Frank Romero grew up in the culturally mixed, middle-class Los Angeles community of Boyle Heights and was well into his career by the time he developed a consciousness of being a Latino artist. During the height of the Chicano civil rights movement in the early 1970s, as a member of the Chicano artists’ group “Los Four,” he attained a new, high-profile status in the larger art community. It was not until the mid-1980s, however, that Romero could give visual form to some of the emotionally charged political events he had witnessed. [See Death of Rubén Salazar, SAAM, 1993.19.]

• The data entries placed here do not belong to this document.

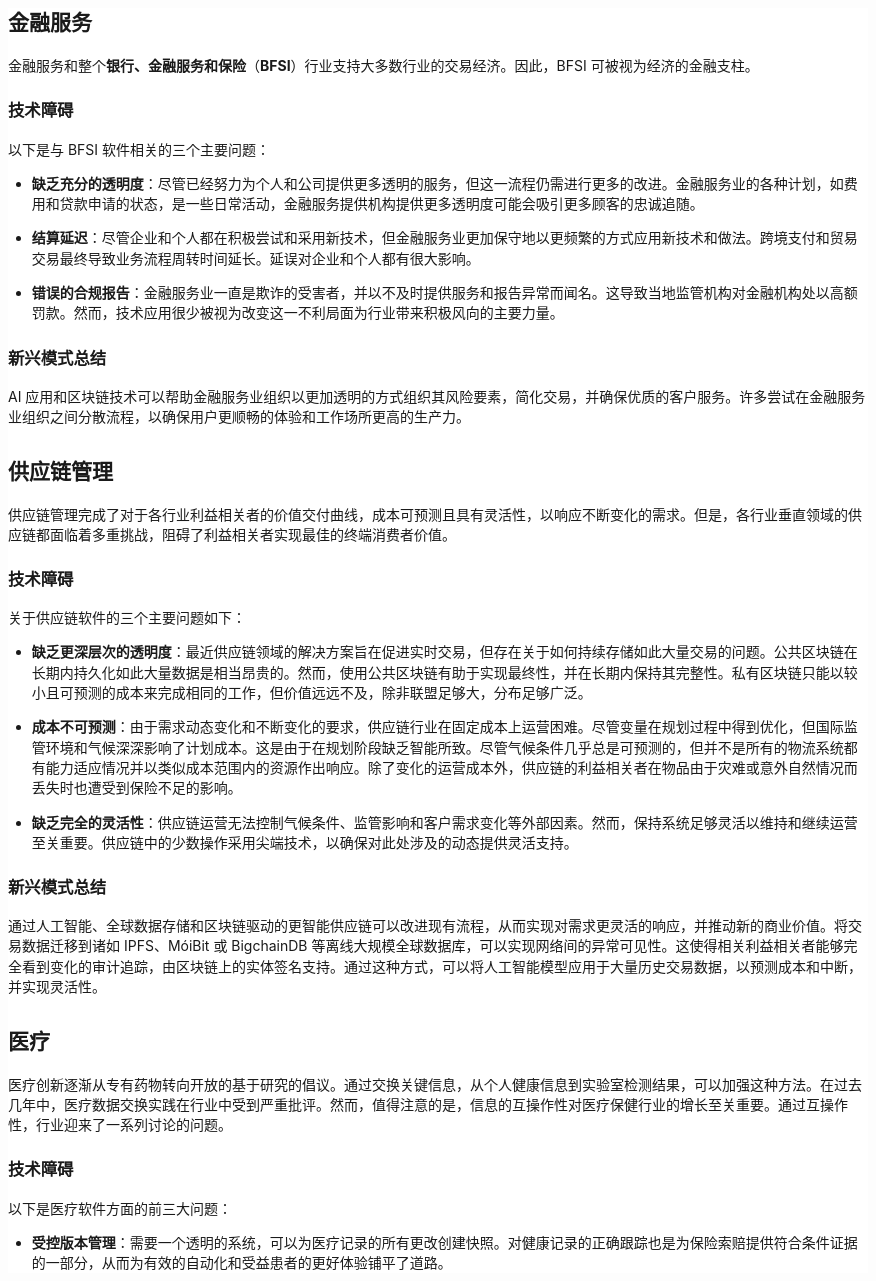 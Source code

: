 ## 金融服务

金融服务和整个**银行、金融服务和保险**（**BFSI**）行业支持大多数行业的交易经济。因此，BFSI 可被视为经济的金融支柱。

### 技术障碍

以下是与 BFSI 软件相关的三个主要问题：

+   **缺乏充分的透明度**：尽管已经努力为个人和公司提供更多透明的服务，但这一流程仍需进行更多的改进。金融服务业的各种计划，如费用和贷款申请的状态，是一些日常活动，金融服务提供机构提供更多透明度可能会吸引更多顾客的忠诚追随。

+   **结算延迟**：尽管企业和个人都在积极尝试和采用新技术，但金融服务业更加保守地以更频繁的方式应用新技术和做法。跨境支付和贸易交易最终导致业务流程周转时间延长。延误对企业和个人都有很大影响。

+   **错误的合规报告**：金融服务业一直是欺诈的受害者，并以不及时提供服务和报告异常而闻名。这导致当地监管机构对金融机构处以高额罚款。然而，技术应用很少被视为改变这一不利局面为行业带来积极风向的主要力量。  

### 新兴模式总结

AI 应用和区块链技术可以帮助金融服务业组织以更加透明的方式组织其风险要素，简化交易，并确保优质的客户服务。许多尝试在金融服务业组织之间分散流程，以确保用户更顺畅的体验和工作场所更高的生产力。

## 供应链管理

供应链管理完成了对于各行业利益相关者的价值交付曲线，成本可预测且具有灵活性，以响应不断变化的需求。但是，各行业垂直领域的供应链都面临着多重挑战，阻碍了利益相关者实现最佳的终端消费者价值。

### 技术障碍

关于供应链软件的三个主要问题如下：

+   **缺乏更深层次的透明度**：最近供应链领域的解决方案旨在促进实时交易，但存在关于如何持续存储如此大量交易的问题。公共区块链在长期内持久化如此大量数据是相当昂贵的。然而，使用公共区块链有助于实现最终性，并在长期内保持其完整性。私有区块链只能以较小且可预测的成本来完成相同的工作，但价值远远不及，除非联盟足够大，分布足够广泛。

+   **成本不可预测**：由于需求动态变化和不断变化的要求，供应链行业在固定成本上运营困难。尽管变量在规划过程中得到优化，但国际监管环境和气候深深影响了计划成本。这是由于在规划阶段缺乏智能所致。尽管气候条件几乎总是可预测的，但并不是所有的物流系统都有能力适应情况并以类似成本范围内的资源作出响应。除了变化的运营成本外，供应链的利益相关者在物品由于灾难或意外自然情况而丢失时也遭受到保险不足的影响。

+   **缺乏完全的灵活性**：供应链运营无法控制气候条件、监管影响和客户需求变化等外部因素。然而，保持系统足够灵活以维持和继续运营至关重要。供应链中的少数操作采用尖端技术，以确保对此处涉及的动态提供灵活支持。

### 新兴模式总结

通过人工智能、全球数据存储和区块链驱动的更智能供应链可以改进现有流程，从而实现对需求更灵活的响应，并推动新的商业价值。将交易数据迁移到诸如 IPFS、MóiBit 或 BigchainDB 等离线大规模全球数据库，可以实现网络间的异常可见性。这使得相关利益相关者能够完全看到变化的审计追踪，由区块链上的实体签名支持。通过这种方式，可以将人工智能模型应用于大量历史交易数据，以预测成本和中断，并实现灵活性。

## 医疗

医疗创新逐渐从专有药物转向开放的基于研究的倡议。通过交换关键信息，从个人健康信息到实验室检测结果，可以加强这种方法。在过去几年中，医疗数据交换实践在行业中受到严重批评。然而，值得注意的是，信息的互操作性对医疗保健行业的增长至关重要。通过互操作性，行业迎来了一系列讨论的问题。

### 技术障碍

以下是医疗软件方面的前三大问题：

+   **受控版本管理**：需要一个透明的系统，可以为医疗记录的所有更改创建快照。对健康记录的正确跟踪也是为保险索赔提供符合条件证据的一部分，从而为有效的自动化和受益患者的更好体验铺平了道路。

Jacquelyn Days Serwer, with contributions by Jonathan P. Binstock, Andrew Connors, Gwendolyn H. Everett, and Lynda Roscoe Hartigan American Kaleidoscope: Themes and Perspectives in Recent Art (Washington, D.C.: National Museum of American Art, 1996
Frank Romero grew up in the Hispanic, Asian, and Jewish communities of East Los Angeles. He began painting when he was five years old and as a teenager attended LA’s Otis Art Institute, one of the best art schools in the nation. Romero did not think of himself as a Chicano until he began to work with three other artists in an informal group known as Los Four. Los Four and other Hispanic artists throughout the West used wall murals, graffiti, and street theater to protest America’s involvement in Vietnam and Southeast Asia. The police response to antiwar demonstrations in Los Angeles was part of a larger pattern of violence against the minority communities that Romero experienced throughout his life. It takes years for the artist to think through and to paint these episodes in the life of his community, because, he says, “That stuff is hard for me to do, it hurts, it’s frightening” (Los Angeles Times, July 28, 2002 [online]). Romero’s brightly colored paintings celebrate the Los Angeles culture of lowriders and “rascuache,” the art of making something beautiful out of the ordinary.